Dort musst du einerseits ein Formular ausfüllen und andererseits mithilfe von beispielsweise Rechnungen, Verträgen und anderen Belegen beweisen können, dass du bereits selbstständig arbeitest. Mit dieser Prüfung will die AHV unter anderem sicherstellen, dass du tatsächlich selbstständig bist und es sich nicht um eine sogenannte Scheinselbstständigkeit handelt – sprich: Ein Arbeitgeber versucht, sich auf deine Kosten Sozialleistungen und Versicherungsschutz zu sparen.
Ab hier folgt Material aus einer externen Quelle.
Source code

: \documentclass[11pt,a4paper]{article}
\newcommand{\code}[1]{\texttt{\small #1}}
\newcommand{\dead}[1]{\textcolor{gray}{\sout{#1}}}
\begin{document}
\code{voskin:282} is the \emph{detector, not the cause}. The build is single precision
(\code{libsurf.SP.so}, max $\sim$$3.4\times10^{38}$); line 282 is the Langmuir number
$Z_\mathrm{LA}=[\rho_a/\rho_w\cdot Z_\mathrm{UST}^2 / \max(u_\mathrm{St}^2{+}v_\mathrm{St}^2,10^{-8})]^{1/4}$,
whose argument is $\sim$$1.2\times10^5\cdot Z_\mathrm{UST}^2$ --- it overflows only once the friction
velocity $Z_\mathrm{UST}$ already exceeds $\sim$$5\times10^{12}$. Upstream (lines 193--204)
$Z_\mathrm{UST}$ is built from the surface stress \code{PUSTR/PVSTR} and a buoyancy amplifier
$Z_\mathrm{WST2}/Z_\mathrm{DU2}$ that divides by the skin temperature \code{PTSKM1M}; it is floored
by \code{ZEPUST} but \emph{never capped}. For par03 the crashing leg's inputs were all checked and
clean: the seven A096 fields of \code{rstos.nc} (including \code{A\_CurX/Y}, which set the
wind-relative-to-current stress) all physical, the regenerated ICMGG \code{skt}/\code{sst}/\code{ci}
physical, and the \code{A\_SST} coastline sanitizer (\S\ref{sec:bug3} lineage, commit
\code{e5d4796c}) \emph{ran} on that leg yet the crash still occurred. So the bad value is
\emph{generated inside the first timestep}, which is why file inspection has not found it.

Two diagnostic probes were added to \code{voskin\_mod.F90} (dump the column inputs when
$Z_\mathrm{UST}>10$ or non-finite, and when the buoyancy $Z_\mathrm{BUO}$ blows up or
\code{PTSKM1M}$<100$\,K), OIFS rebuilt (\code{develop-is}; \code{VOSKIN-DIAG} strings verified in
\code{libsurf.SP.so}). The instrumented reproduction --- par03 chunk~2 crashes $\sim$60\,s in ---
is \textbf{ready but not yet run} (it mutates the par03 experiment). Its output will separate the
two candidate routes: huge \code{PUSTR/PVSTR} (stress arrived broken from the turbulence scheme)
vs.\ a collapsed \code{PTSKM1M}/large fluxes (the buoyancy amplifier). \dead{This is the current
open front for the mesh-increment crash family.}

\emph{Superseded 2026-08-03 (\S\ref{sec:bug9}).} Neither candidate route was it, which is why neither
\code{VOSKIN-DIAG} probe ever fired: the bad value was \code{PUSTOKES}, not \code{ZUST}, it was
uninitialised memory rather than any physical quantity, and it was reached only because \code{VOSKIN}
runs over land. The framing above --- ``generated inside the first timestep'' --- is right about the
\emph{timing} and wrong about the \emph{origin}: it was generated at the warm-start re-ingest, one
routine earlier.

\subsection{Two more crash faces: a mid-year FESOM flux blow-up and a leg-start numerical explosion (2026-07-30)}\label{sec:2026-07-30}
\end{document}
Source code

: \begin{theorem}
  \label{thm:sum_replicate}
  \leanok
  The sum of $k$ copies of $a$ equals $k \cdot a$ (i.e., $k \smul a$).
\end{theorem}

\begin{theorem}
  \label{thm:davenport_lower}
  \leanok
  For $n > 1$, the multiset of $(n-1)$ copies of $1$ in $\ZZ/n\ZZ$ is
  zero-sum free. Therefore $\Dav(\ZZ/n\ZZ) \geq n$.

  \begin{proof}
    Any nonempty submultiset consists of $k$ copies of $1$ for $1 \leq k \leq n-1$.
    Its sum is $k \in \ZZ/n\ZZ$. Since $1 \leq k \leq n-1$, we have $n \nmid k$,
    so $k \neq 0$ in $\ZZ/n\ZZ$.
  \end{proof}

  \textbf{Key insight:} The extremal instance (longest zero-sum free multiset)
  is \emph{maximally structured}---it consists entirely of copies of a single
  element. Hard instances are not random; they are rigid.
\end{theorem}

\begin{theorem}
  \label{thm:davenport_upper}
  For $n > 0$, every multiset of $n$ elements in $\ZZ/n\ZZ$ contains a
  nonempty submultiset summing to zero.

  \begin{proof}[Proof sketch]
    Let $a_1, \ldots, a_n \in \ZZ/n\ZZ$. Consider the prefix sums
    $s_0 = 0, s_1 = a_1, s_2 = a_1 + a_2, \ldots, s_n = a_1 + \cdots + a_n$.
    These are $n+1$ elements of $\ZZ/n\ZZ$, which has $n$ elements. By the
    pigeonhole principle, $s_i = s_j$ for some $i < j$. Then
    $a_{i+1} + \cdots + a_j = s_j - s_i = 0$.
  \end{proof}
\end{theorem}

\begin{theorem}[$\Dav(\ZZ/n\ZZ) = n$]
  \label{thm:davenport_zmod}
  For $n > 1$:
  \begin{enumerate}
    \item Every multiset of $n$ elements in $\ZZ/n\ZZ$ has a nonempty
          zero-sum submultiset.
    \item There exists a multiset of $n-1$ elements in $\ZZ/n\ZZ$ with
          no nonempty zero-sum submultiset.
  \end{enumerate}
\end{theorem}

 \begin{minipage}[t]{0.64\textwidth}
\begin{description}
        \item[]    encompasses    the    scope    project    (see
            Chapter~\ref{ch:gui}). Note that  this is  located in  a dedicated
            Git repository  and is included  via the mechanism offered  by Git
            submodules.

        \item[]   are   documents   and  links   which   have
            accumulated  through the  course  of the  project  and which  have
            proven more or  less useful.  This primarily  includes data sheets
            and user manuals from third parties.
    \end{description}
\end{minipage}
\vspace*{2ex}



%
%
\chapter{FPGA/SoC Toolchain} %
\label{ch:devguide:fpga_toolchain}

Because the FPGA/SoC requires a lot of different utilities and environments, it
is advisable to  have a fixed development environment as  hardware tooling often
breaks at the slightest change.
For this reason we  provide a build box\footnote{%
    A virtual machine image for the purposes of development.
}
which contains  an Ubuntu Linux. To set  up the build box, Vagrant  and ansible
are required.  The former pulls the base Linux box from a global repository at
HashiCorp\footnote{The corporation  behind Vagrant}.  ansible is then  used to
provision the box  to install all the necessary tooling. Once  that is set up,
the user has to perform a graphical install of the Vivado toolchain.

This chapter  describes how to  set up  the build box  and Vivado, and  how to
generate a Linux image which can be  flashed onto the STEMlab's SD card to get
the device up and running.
Huhn oder Ei: Was kommt zuerst?

Die Tücke: Um sich genau vor solchen Klagen zu schützen, verlangen viele Unternehmen, die mit selbstständigen Arbeitskräften zusammenarbeiten, eine Bescheinigung der AHV, die beweist, dass du als Selbstständige:r angemeldet bist und somit selber Sozialabzüge bezahlst. «Aber wie soll ich denn diese Bestätigung liefern, wenn ich zuerst Aufträge brauche, um überhaupt von der AHV als Selbstständige:r anerkannt zu werden», fragst du dich? Smart Cookie.

Das verlangt tatsächlich ein wenig Verhandlungsgeschick deinerseits und Vertrauen seitens deiner Kund:innen. Deshalb kann es sich lohnen, erst einmal mit Leuten zusammenzuarbeiten, zu denen du schon ein gewisses Vertrauensverhältnis aufgebaut hast oder die unbedingt mit dir zusammenarbeiten möchten.

Wer sich bei der Ausgleichskasse anmeldet, erhält bei Bedarf eine Eingangsbestätigung. Diese kann einem potenziellen Auftraggeber als Zusicherung dienen, dass du zumindest eine Anmeldung eingereicht hast. Eine tatsächliche Anerkennung der Selbstständigkeit garantiert diese aber selbstverständlich nicht. Daniela Aloisi, Leiterin Kommunikation der SVA Zürich, erklärt: «Der Entscheid Unternehmer:in zu werden, hat weitreichende Konsequenzen. Die Ausgleichskasse ist deshalb verpflichtet, sorgfältig zu prüfen, ob die Voraussetzungen dafür erfüllt sind.

Wichtig ist vor allem, dass man die Unabhängigkeit von Auftraggebern darlegen kann.» Als Nachweis verlange die Ausgleichskasse deshalb Belege für mindestens drei verschiedene Auftraggeber:innen. Dazu dienen beispielsweise Rechnungen oder Auftragsbestätigungen. Aber auch der Nachweis für Investitionen, die du getätigt hast, oder Marketing- und Werbemassnahmen sind wichtige Beilagen für deine Anmeldung. «Es geht nicht darum, möglichst viele Unterlagen einzureichen, sondern die richtigen», so Aloisi.

Es kann sich zudem lohnen, wenn du deine Selbstständigkeit erst einmal im Nebenerwerb startest. Auf ein Einkommen von bis zu 2300 Franken pro Kalenderjahr erhebt die Ausgleichskasse nämlich nur auf Verlangen Beiträge. So kannst du ohne grossen Aufwand die ersten Gehversuche als Selbstständige:r machen und musst dich nicht schon ab Tag eins durch den Admin-Dschungel kämpfen.

Tipp: Die SVA Zürich hat eine praktische Checkliste zusammengestellt, die dir eine Idee davon gibt, ob deine Arbeit als selbstständig oder unselbstständig eingestuft werden könnte.